Found on BBC News on Thursday, 01 March 2007
Browse Software

I had read somewhere that a Vista installation would take 20 minutes. Not if you upgrade from XP.

After three-and-a-half hours of churning, at long last the Vista logo filled my screen.

Where was the internet? I could see my router, but nothing beyond - even after a full day of tinkering with various network wizards.

Why did my Philips webcam refuse to work? The Upgrade Advisor had explicitly said it would.

I find myself caught in the Vista trap. Quite apart from the pain of having to reinstall XP, I do like Vista.

I've had two Vista crashes so far - not a blue but a black screen - and that really shouldn't happen. I can't even remember my last XP crash.

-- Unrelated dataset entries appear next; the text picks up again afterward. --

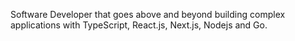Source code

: Software Developer that goes above and beyond building complex applications with TypeScript, React.js, Next.js, Nodejs and Go.
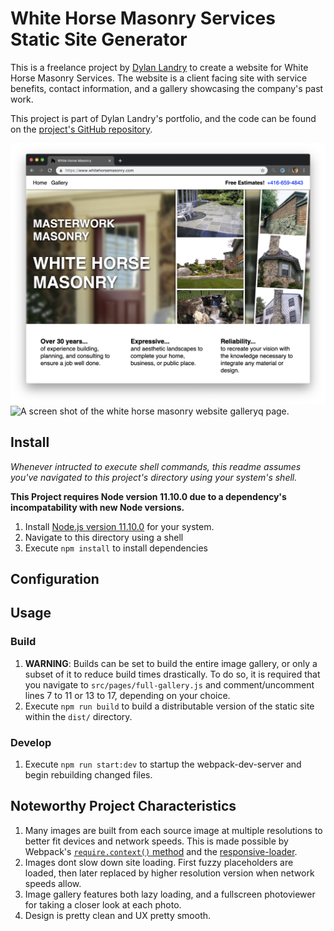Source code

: # White Horse Masonry Services Static Site Generator
This is a freelance project by [Dylan Landry](https://www.dylanlandry.com) to create a website for White Horse Masonry Services. The website is a client facing site with service benefits, contact information, and a gallery showcasing the company's past work.

This project is part of Dylan Landry's portfolio, and the code can be found on the [project's GitHub repository](https://github.com/dyllandry/white-horse-masonry-services).

![A screen shot of the white horse masonry website home page.](screen-shot.png)
![A screen shot of the white horse masonry website galleryq page.](screen-shot-gallery.png)

## Install

*Whenever intructed to execute shell commands, this readme assumes you've navigated to this project's directory using your system's shell.*

**This Project requires Node version 11.10.0 due to a dependency's incompatability with new Node versions.**
1. Install [Node.js version 11.10.0](https://nodejs.org/en/) for your system.
1. Navigate to this directory using a shell
1. Execute `npm install` to install dependencies

## Configuration

## Usage
### Build
1. **WARNING**: Builds can be set to build the entire image gallery, or only a subset of it to reduce build times drastically. To do so, it is required that you navigate to `src/pages/full-gallery.js` and comment/uncomment lines 7 to 11 or 13 to 17, depending on your choice.
1. Execute `npm run build` to build a distributable version of the static site within the `dist/` directory. 

### Develop
1. Execute `npm run start:dev` to startup the webpack-dev-server and begin rebuilding changed files.

## Noteworthy Project Characteristics
1. Many images are built from each source image at multiple resolutions to better fit devices and network speeds. This is made possible by Webpack's [`require.context()` method](https://webpack.js.org/guides/dependency-management/#requirecontext) and the [responsive-loader](https://github.com/herrstucki/responsive-loader).
1. Images dont slow down site loading. First fuzzy placeholders are loaded, then later replaced by higher resolution version when network speeds allow.
1. Image gallery features both lazy loading, and a fullscreen photoviewer for taking a closer look at each photo.
1. Design is pretty clean and UX pretty smooth.

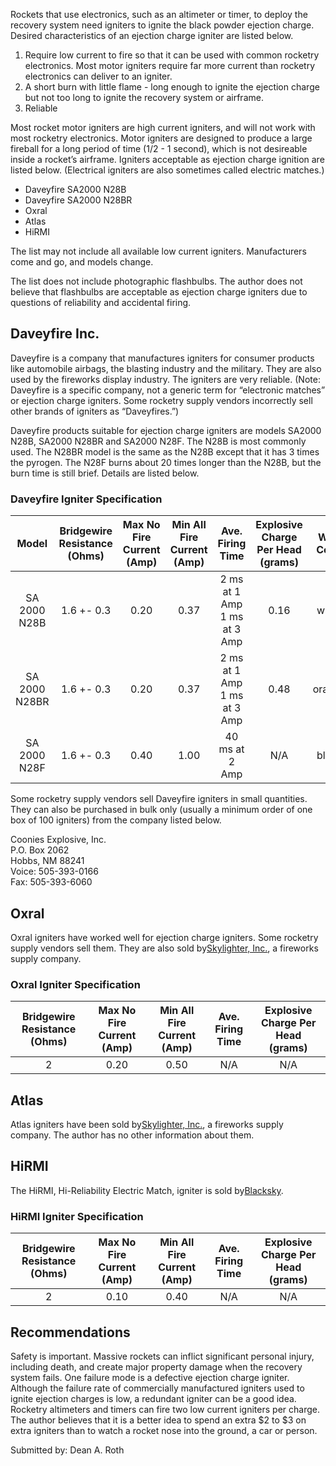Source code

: Rockets that use electronics, such as an altimeter or timer, to deploy the recovery system need igniters to ignite the black powder ejection charge. Desired characteristics of an ejection charge igniter are listed below.

1. Require low current to fire so that it can be used with common rocketry electronics. Most motor igniters require far more current than rocketry electronics can deliver to an igniter. 
2. A short burn with little flame - long enough to ignite the ejection charge but not too long to ignite the recovery system or airframe. 
3. Reliable

Most rocket motor igniters are high current igniters, and will not work with most rocketry electronics. Motor igniters are designed to produce a large fireball for a long period of time (1/2 - 1 second), which is not desireable inside a rocket’s airframe. Igniters acceptable as ejection charge ignition are listed below. (Electrical igniters are also sometimes called electric matches.)

- Daveyfire SA2000 N28B
- Daveyfire SA2000 N28BR
- Oxral
- Atlas
- HiRMI

The list may not include all available low current igniters. Manufacturers come and go, and models change.

The list does not include photographic flashbulbs. The author does not believe that flashbulbs are acceptable as ejection charge igniters due to questions of reliability and accidental firing.

## Daveyfire Inc.

Daveyfire is a company that manufactures igniters for consumer products like automobile airbags, the blasting industry and the military. They are also used by the fireworks display industry. The igniters are very reliable. (Note: Daveyfire is a specific company, not a generic term for “electronic matches” or ejection charge igniters. Some rocketry supply vendors incorrectly sell other brands of igniters as “Daveyfires.”)

Daveyfire products suitable for ejection charge igniters are models SA2000 N28B, SA2000 N28BR and SA2000 N28F. The N28B is most commonly used. The N28BR model is the same as the N28B except that it has 3 times the pyrogen. The N28F burns about 20 times longer than the N28B, but the burn time is still brief. Details are listed below.

### Daveyfire Igniter Specification

|     Model     | Bridgewire Resistance (Ohms) | Max No Fire Current (Amp) | Min All Fire Current (Amp) |       Ave. Firing Time      | Explosive Charge Per Head (grams) | Wire Color |
|:-------------:|:----------------------------:|:-------------------------:|:--------------------------:|:---------------------------:|:---------------------------------:|:----------:|
| SA 2000 N28B  | 1.6 +- 0.3                   | 0.20                      | 0.37                       | 2 ms at 1 Amp 1 ms at 3 Amp | 0.16                              | white      |
| SA 2000 N28BR | 1.6 +- 0.3                   | 0.20                      | 0.37                       | 2 ms at 1 Amp 1 ms at 3 Amp | 0.48                              | orange     |
| SA 2000 N28F  | 1.6 +- 0.3                   | 0.40                      | 1.00                       | 40 ms at 2 Amp              | N/A                               | black      |

Some rocketry supply vendors sell Daveyfire igniters in small quantities. They can also be purchased in bulk only (usually a minimum order of one box of 100 igniters) from the company listed below.

Coonies Explosive, Inc.  
P.O. Box 2062  
Hobbs, NM 88241  
Voice: 505-393-0166  
Fax: 505-393-6060

## Oxral

Oxral igniters have worked well for ejection charge igniters. Some rocketry supply vendors sell them. They are also sold by[Skylighter, Inc.](http://www.skylighter.com), a fireworks supply company.

### Oxral Igniter Specification

| Bridgewire Resistance (Ohms) | Max No Fire Current (Amp) | Min All Fire Current (Amp) | Ave. Firing Time | Explosive Charge Per Head (grams) |
|:----------------------------:|:-------------------------:|:--------------------------:|:----------------:|:---------------------------------:|
| 2                            | 0.20                      | 0.50                       | N/A              | N/A                               |

## Atlas

Atlas igniters have been sold by[Skylighter, Inc.](http://www.skylighter.com), a fireworks supply company. The author has no other information about them.

## HiRMI

The HiRMI, Hi-Reliability Electric Match, igniter is sold by[Blacksky](http://www.blacksky.com).

### HiRMI Igniter Specification

| Bridgewire Resistance (Ohms) | Max No Fire Current (Amp) | Min All Fire Current (Amp) | Ave. Firing Time | Explosive Charge Per Head (grams) |
|:----------------------------:|:-------------------------:|:--------------------------:|:----------------:|:---------------------------------:|
| 2                            | 0.10                      | 0.40                       | N/A              | N/A                               |

## Recommendations

Safety is important. Massive rockets can inflict significant personal injury, including death, and create major property damage when the recovery system fails. One failure mode is a defective ejection charge igniter. Although the failure rate of commercially manufactured igniters used to ignite ejection charges is low, a redundant igniter can be a good idea. Rocketry altimeters and timers can fire two low current igniters per charge. The author believes that it is a better idea to spend an extra $2 to $3 on extra igniters than to watch a rocket nose into the ground, a car or person.

Submitted by: Dean A. Roth


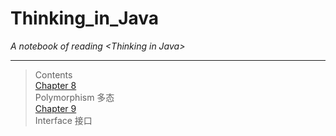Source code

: # Thinking_in_Java
*A notebook of reading &lt;Thinking in Java>*
***  
> Contents  
[Chapter 8](https://github.com/Lost-Longinus/Thinking_in_Java/edit/master/chapter_8.md)   
>Polymorphism 多态    
[Chapter 9](https://github.com/Lost-Longinus/Thinking_in_Java/blob/master/chapter_9.md)    
>Interface 接口  
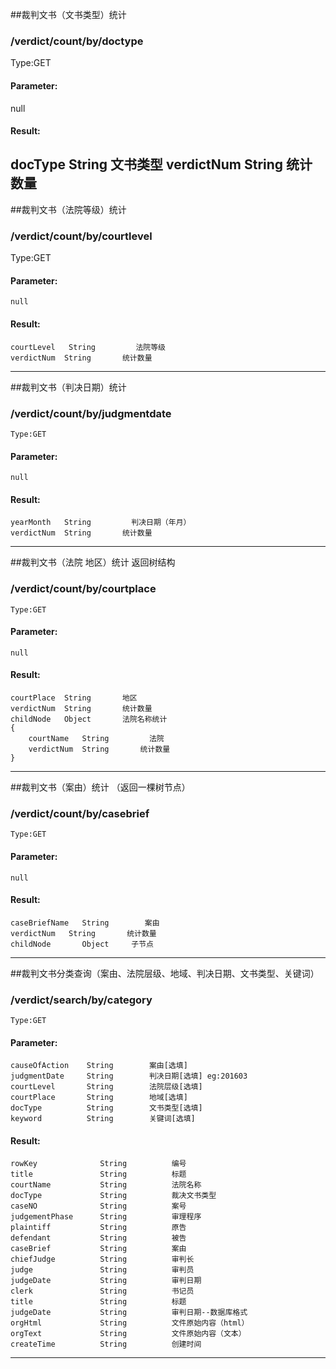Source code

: ##裁判文书（文书类型）统计
### /verdict/count/by/doctype
  Type:GET
#### Parameter:
  null
#### Result:
  docType   String         文书类型
  verdictNum  String       统计数量
----

##裁判文书（法院等级）统计
### /verdict/count/by/courtlevel
  Type:GET
#### Parameter:
    null
#### Result:
    courtLevel   String         法院等级
    verdictNum  String       统计数量
----

##裁判文书（判决日期）统计
### /verdict/count/by/judgmentdate
    Type:GET
#### Parameter:
    null
#### Result:
    yearMonth   String         判决日期（年月）
    verdictNum  String       统计数量
----

##裁判文书（法院 地区）统计 返回树结构
### /verdict/count/by/courtplace
    Type:GET
#### Parameter:
    null
#### Result:
    courtPlace  String       地区
    verdictNum  String       统计数量
    childNode   Object       法院名称统计
    {
        courtName   String         法院
        verdictNum  String       统计数量
    }
----

##裁判文书（案由）统计 （返回一棵树节点）
### /verdict/count/by/casebrief
    Type:GET
#### Parameter:
    null
#### Result:
    caseBriefName   String        案由
    verdictNum   String       统计数量
    childNode       Object     子节点
----

##裁判文书分类查询（案由、法院层级、地域、判决日期、文书类型、关键词）
### /verdict/search/by/category
    Type:GET
#### Parameter:
    causeOfAction    String        案由[选填]
    judgmentDate     String        判决日期[选填] eg:201603
    courtLevel       String        法院层级[选填]
    courtPlace       String        地域[选填]
    docType          String        文书类型[选填]
    keyword          String        关键词[选填]
#### Result:
    rowKey              String          编号
    title               String          标题
    courtName           String          法院名称
    docType             String          裁决文书类型
    caseNO              String          案号
    judgementPhase      String          审理程序
    plaintiff           String          原告
    defendant           String          被告
    caseBrief           String          案由
    chiefJudge          String          审判长
    judge               String          审判员
    judgeDate           String          审判日期
    clerk               String          书记员
    title               String          标题
    judgeDate           String          审判日期--数据库格式
    orgHtml             String          文件原始内容（html）
    orgText             String          文件原始内容（文本）
    createTime          String          创建时间
----
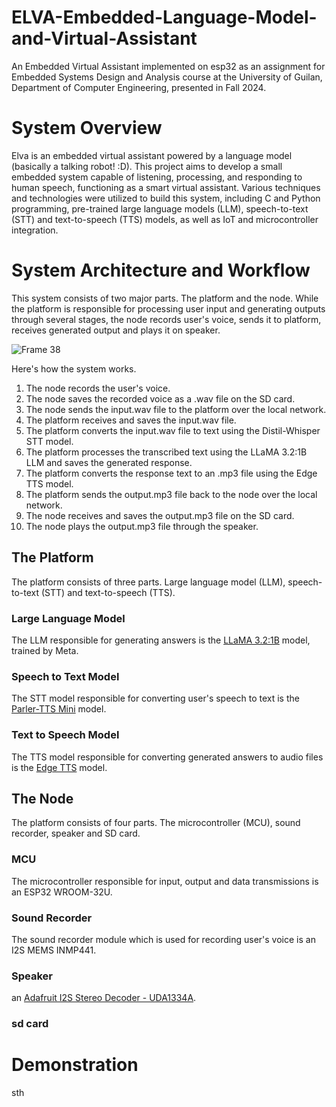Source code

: # ELVA-Embedded-Language-Model-and-Virtual-Assistant
An Embedded Virtual Assistant implemented on esp32 as an assignment for Embedded Systems Design and Analysis course at the University of Guilan, Department of Computer Engineering, presented in Fall 2024.


# System Overview
Elva is an embedded virtual assistant powered by a language model (basically a talking robot! :D). This project aims to develop a small embedded system capable of listening, processing, and responding to human speech, functioning as a smart virtual assistant. Various techniques and technologies were utilized to build this system, including C and Python programming, pre-trained large language models (LLM), speech-to-text (STT) and text-to-speech (TTS) models, as well as IoT and microcontroller integration.

# System Architecture and Workflow
This system consists of two major parts. The platform and the node. While the platform is responsible for processing user input and generating outputs through several stages, the node records user's voice, sends it to platform, receives generated output and plays it on speaker.

![Frame 38](https://github.com/user-attachments/assets/68417b15-864f-4fee-a9ac-36d57085bab7)

Here's how the system works.

1. The node records the user's voice.
2. The node saves the recorded voice as a .wav file on the SD card.
3. The node sends the input.wav file to the platform over the local network.
4. The platform receives and saves the input.wav file.
5. The platform converts the input.wav file to text using the Distil-Whisper STT model.
6. The platform processes the transcribed text using the LLaMA 3.2:1B LLM and saves the generated response.
7. The platform converts the response text to an .mp3 file using the Edge TTS model.
8. The platform sends the output.mp3 file back to the node over the local network.
9. The node receives and saves the output.mp3 file on the SD card.
10. The node plays the output.mp3 file through the speaker.

## The Platform
The platform consists of three parts. Large language model (LLM), speech-to-text (STT) and text-to-speech (TTS).
### Large Language Model
The LLM responsible for generating answers is the [LLaMA 3.2:1B](https://huggingface.co/meta-llama/Llama-3.2-1B) model, trained by Meta.

### Speech to Text Model
The STT model responsible for converting user's speech to text is the [Parler-TTS Mini](https://huggingface.co/parler-tts/parler-tts-mini-v1) model.

### Text to Speech Model
The TTS model responsible for converting generated answers to audio files is the [Edge TTS](https://huggingface.co/spaces/innoai/Edge-TTS-Text-to-Speech) model.

## The Node
The platform consists of four parts. The microcontroller (MCU), sound recorder, speaker and SD card.


### MCU
The microcontroller responsible for input, output and data transmissions is an ESP32 WROOM-32U.

### Sound Recorder
The sound recorder module which is used for recording user's voice is an I2S MEMS INMP441.

### Speaker
 an [Adafruit I2S Stereo Decoder - UDA1334A](https://www.adafruit.com/product/3678).


### sd card








# Demonstration
sth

And everywhere I look, there are blogs and forums full of people who have problems with software drivers and suffer the poor customer support of the hundreds of hardware and software vendors that make up the Windows ecosystem.

My experiences with Vista are similar (as a bystander, no way I'd install it in the next years). It takes ages to upgrade an XP machine, and Nero failed to work (Alcohol however does it easily). Plus, all the security popups are really annoying. Now it has been replaced with Ubuntu which also comes with an Aero-like desktop. It's free and not as resource hungry.